### [Source material]
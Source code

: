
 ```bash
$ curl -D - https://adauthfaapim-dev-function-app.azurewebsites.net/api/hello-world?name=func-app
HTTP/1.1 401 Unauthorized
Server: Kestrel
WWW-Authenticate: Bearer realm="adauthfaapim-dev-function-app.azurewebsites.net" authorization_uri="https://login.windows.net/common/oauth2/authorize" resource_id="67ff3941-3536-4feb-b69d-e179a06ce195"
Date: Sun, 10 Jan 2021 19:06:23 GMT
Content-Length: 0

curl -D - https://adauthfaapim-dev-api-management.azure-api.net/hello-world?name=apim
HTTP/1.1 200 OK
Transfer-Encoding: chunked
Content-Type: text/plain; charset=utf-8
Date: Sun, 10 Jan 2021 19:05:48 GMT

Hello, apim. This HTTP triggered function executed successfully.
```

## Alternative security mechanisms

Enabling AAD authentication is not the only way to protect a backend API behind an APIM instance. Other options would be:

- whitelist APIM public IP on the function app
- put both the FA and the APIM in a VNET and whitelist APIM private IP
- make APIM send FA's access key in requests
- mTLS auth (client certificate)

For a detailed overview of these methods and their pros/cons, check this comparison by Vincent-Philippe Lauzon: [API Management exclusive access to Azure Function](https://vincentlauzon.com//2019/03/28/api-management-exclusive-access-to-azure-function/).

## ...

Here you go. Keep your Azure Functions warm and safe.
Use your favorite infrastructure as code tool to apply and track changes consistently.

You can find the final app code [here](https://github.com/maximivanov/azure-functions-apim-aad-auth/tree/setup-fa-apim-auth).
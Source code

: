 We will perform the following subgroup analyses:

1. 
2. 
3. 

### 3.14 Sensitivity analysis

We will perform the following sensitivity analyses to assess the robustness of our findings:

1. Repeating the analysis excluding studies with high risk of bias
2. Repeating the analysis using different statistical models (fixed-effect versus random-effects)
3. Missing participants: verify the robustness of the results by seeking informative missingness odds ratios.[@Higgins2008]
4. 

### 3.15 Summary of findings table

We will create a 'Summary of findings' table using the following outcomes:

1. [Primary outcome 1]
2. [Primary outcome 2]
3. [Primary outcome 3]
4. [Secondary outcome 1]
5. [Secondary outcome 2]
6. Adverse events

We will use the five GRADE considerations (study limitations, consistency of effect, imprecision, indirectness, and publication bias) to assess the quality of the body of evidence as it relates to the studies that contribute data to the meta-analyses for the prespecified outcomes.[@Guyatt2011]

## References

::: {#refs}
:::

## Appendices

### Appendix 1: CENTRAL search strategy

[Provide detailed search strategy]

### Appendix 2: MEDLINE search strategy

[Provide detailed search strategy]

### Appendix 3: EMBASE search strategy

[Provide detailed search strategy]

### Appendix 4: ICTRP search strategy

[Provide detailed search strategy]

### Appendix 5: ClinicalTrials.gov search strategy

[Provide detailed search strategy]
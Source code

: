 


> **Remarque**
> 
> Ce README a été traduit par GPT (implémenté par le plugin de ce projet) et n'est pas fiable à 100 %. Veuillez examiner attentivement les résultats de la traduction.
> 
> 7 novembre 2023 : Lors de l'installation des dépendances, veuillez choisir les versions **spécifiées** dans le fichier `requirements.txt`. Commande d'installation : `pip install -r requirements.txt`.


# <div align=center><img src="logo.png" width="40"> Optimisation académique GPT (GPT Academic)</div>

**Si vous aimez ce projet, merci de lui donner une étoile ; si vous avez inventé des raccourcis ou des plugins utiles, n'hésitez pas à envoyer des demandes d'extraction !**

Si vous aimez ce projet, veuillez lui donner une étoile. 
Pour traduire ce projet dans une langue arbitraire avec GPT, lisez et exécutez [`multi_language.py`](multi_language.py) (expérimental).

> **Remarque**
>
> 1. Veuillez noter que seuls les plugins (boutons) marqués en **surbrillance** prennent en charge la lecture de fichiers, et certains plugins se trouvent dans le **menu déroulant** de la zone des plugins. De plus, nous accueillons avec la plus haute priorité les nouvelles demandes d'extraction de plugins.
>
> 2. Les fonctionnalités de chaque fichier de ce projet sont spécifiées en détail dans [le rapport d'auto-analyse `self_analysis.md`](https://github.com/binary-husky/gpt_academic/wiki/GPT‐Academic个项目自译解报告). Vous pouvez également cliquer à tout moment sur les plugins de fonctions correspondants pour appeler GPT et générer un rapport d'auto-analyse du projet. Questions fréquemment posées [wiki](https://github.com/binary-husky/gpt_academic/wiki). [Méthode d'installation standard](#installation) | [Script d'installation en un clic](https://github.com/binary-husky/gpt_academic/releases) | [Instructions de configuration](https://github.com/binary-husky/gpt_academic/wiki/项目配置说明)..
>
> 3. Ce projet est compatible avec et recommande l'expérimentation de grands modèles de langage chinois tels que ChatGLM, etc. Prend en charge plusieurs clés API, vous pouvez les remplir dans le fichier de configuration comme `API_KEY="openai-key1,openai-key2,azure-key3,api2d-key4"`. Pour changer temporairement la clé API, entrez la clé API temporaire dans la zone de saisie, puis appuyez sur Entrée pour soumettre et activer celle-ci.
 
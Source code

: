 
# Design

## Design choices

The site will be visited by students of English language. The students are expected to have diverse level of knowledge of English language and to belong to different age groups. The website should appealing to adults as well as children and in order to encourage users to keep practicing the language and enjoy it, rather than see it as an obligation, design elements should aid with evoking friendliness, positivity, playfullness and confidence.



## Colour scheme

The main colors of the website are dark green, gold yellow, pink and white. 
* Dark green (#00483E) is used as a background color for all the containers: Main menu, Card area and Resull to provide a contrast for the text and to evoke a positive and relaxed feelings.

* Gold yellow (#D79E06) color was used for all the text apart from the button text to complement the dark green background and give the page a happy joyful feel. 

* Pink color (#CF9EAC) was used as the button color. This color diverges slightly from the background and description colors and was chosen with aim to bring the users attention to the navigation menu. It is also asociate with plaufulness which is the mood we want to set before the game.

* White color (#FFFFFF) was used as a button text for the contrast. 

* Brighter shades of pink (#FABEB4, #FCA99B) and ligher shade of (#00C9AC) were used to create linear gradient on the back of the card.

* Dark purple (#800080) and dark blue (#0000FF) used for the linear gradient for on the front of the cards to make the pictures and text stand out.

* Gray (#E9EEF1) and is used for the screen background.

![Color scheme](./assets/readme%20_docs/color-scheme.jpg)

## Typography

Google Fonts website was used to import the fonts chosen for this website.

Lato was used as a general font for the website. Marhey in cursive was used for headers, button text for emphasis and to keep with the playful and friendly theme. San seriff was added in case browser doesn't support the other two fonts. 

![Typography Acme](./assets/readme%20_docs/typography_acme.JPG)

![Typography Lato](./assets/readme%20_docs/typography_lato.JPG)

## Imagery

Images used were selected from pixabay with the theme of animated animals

### [Task prompt]
Given the records above, return exactly the lines starting at the line containing "## Alternative security mechanisms" and ending at the line containing "- mTLS auth (client certificate)", including both.

### [Response to the task]
## Alternative security mechanisms

Enabling AAD authentication is not the only way to protect a backend API behind an APIM instance. Other options would be:

- whitelist APIM public IP on the function app
- put both the FA and the APIM in a VNET and whitelist APIM private IP
- make APIM send FA's access key in requests
- mTLS auth (client certificate)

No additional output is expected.